▸ ABOUT THIS EXERCISE: What is needed is a word-for-word transcription of every record below.

▸ GIVEN ENTRIES:
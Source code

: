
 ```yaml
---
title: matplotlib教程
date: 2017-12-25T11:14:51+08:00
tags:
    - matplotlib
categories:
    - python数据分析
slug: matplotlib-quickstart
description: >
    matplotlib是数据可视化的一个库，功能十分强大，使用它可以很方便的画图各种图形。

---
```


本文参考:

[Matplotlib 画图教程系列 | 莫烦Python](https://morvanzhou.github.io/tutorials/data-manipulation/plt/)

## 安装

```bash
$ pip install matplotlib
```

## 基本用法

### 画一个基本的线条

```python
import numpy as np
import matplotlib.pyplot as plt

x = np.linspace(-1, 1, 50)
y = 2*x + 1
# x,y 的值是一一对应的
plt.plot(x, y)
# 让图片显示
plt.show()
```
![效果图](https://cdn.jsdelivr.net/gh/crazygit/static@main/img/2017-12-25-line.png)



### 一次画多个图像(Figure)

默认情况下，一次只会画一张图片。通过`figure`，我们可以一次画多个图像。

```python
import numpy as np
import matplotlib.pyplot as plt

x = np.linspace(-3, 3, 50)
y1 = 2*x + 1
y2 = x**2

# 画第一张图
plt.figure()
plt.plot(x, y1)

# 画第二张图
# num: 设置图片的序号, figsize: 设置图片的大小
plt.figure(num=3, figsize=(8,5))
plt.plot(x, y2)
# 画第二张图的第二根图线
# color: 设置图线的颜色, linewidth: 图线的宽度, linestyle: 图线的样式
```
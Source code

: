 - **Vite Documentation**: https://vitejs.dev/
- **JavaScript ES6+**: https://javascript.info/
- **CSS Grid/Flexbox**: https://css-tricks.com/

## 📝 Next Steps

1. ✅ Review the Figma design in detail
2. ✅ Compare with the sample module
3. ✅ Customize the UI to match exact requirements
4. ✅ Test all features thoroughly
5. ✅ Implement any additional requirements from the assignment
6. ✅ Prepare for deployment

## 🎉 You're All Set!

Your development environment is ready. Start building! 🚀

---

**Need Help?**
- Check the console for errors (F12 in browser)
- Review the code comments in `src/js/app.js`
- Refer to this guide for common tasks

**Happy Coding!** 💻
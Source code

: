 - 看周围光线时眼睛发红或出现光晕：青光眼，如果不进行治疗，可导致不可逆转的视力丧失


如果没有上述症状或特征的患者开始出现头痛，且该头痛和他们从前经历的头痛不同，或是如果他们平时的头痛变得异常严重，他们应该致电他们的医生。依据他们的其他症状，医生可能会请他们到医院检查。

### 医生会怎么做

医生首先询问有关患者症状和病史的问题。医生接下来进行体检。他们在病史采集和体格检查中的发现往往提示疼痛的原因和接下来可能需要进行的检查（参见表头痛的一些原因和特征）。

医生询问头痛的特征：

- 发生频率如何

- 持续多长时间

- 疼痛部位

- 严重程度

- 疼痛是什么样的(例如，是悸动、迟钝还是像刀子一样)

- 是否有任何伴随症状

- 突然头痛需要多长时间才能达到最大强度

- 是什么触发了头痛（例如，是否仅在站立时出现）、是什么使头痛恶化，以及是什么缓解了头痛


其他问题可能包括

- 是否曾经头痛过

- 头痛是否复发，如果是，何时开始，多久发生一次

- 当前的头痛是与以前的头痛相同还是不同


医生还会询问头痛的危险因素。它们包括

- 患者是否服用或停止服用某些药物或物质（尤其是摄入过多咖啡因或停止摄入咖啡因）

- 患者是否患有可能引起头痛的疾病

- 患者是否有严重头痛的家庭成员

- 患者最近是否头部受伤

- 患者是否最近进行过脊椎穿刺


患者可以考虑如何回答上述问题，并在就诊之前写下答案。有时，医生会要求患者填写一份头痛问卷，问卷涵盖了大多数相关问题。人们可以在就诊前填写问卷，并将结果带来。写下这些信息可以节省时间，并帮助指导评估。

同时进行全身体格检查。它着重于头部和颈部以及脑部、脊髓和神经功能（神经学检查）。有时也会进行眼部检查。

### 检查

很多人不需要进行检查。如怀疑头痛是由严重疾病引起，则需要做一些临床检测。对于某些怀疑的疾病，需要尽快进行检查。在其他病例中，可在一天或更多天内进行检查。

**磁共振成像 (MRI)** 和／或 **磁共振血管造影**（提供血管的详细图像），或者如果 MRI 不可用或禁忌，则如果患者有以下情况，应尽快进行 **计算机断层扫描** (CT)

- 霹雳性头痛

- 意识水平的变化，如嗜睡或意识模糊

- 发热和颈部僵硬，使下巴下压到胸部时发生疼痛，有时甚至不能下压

▸ EXERCISE ANSWER:
Source code

:
 ```yaml
---
title: matplotlib教程
date: 2017-12-25T11:14:51+08:00
tags:
    - matplotlib
categories:
    - python数据分析
slug: matplotlib-quickstart
description: >
    matplotlib是数据可视化的一个库，功能十分强大，使用它可以很方便的画图各种图形。

---
```


本文参考:

[Matplotlib 画图教程系列 | 莫烦Python](https://morvanzhou.github.io/tutorials/data-manipulation/plt/)

## 安装

```bash
$ pip install matplotlib
```

## 基本用法

### 画一个基本的线条

```python
import numpy as np
import matplotlib.pyplot as plt

x = np.linspace(-1, 1, 50)
y = 2*x + 1
# x,y 的值是一一对应的
plt.plot(x, y)
# 让图片显示
plt.show()
```
![效果图](https://cdn.jsdelivr.net/gh/crazygit/static@main/img/2017-12-25-line.png)



### 一次画多个图像(Figure)

默认情况下，一次只会画一张图片。通过`figure`，我们可以一次画多个图像。

```python
import numpy as np
import matplotlib.pyplot as plt

x = np.linspace(-3, 3, 50)
y1 = 2*x + 1
y2 = x**2

# 画第一张图
plt.figure()
plt.plot(x, y1)

# 画第二张图
# num: 设置图片的序号, figsize: 设置图片的大小
plt.figure(num=3, figsize=(8,5))
plt.plot(x, y2)
# 画第二张图的第二根图线
# color: 设置图线的颜色, linewidth: 图线的宽度, linestyle: 图线的样式
```
Source code

: - **Vite Documentation**: https://vitejs.dev/
- **JavaScript ES6+**: https://javascript.info/
- **CSS Grid/Flexbox**: https://css-tricks.com/

## 📝 Next Steps

1. ✅ Review the Figma design in detail
2. ✅ Compare with the sample module
3. ✅ Customize the UI to match exact requirements
4. ✅ Test all features thoroughly
5. ✅ Implement any additional requirements from the assignment
6. ✅ Prepare for deployment

## 🎉 You're All Set!

Your development environment is ready. Start building! 🚀

---

**Need Help?**
- Check the console for errors (F12 in browser)
- Review the code comments in `src/js/app.js`
- Refer to this guide for common tasks

**Happy Coding!** 💻
Source code

: - 看周围光线时眼睛发红或出现光晕：青光眼，如果不进行治疗，可导致不可逆转的视力丧失


如果没有上述症状或特征的患者开始出现头痛，且该头痛和他们从前经历的头痛不同，或是如果他们平时的头痛变得异常严重，他们应该致电他们的医生。依据他们的其他症状，医生可能会请他们到医院检查。

### 医生会怎么做

医生首先询问有关患者症状和病史的问题。医生接下来进行体检。他们在病史采集和体格检查中的发现往往提示疼痛的原因和接下来可能需要进行的检查（参见表头痛的一些原因和特征）。

医生询问头痛的特征：

- 发生频率如何

- 持续多长时间

- 疼痛部位

- 严重程度

- 疼痛是什么样的(例如，是悸动、迟钝还是像刀子一样)

- 是否有任何伴随症状

- 突然头痛需要多长时间才能达到最大强度

- 是什么触发了头痛（例如，是否仅在站立时出现）、是什么使头痛恶化，以及是什么缓解了头痛


其他问题可能包括

- 是否曾经头痛过

- 头痛是否复发，如果是，何时开始，多久发生一次

- 当前的头痛是与以前的头痛相同还是不同


医生还会询问头痛的危险因素。它们包括

- 患者是否服用或停止服用某些药物或物质（尤其是摄入过多咖啡因或停止摄入咖啡因）

- 患者是否患有可能引起头痛的疾病

- 患者是否有严重头痛的家庭成员

- 患者最近是否头部受伤

- 患者是否最近进行过脊椎穿刺


患者可以考虑如何回答上述问题，并在就诊之前写下答案。有时，医生会要求患者填写一份头痛问卷，问卷涵盖了大多数相关问题。人们可以在就诊前填写问卷，并将结果带来。写下这些信息可以节省时间，并帮助指导评估。

同时进行全身体格检查。它着重于头部和颈部以及脑部、脊髓和神经功能（神经学检查）。有时也会进行眼部检查。

### 检查

很多人不需要进行检查。如怀疑头痛是由严重疾病引起，则需要做一些临床检测。对于某些怀疑的疾病，需要尽快进行检查。在其他病例中，可在一天或更多天内进行检查。

**磁共振成像 (MRI)** 和／或 **磁共振血管造影**（提供血管的详细图像），或者如果 MRI 不可用或禁忌，则如果患者有以下情况，应尽快进行 **计算机断层扫描** (CT)

- 霹雳性头痛

- 意识水平的变化，如嗜睡或意识模糊

- 发热和颈部僵硬，使下巴下压到胸部时发生疼痛，有时甚至不能下压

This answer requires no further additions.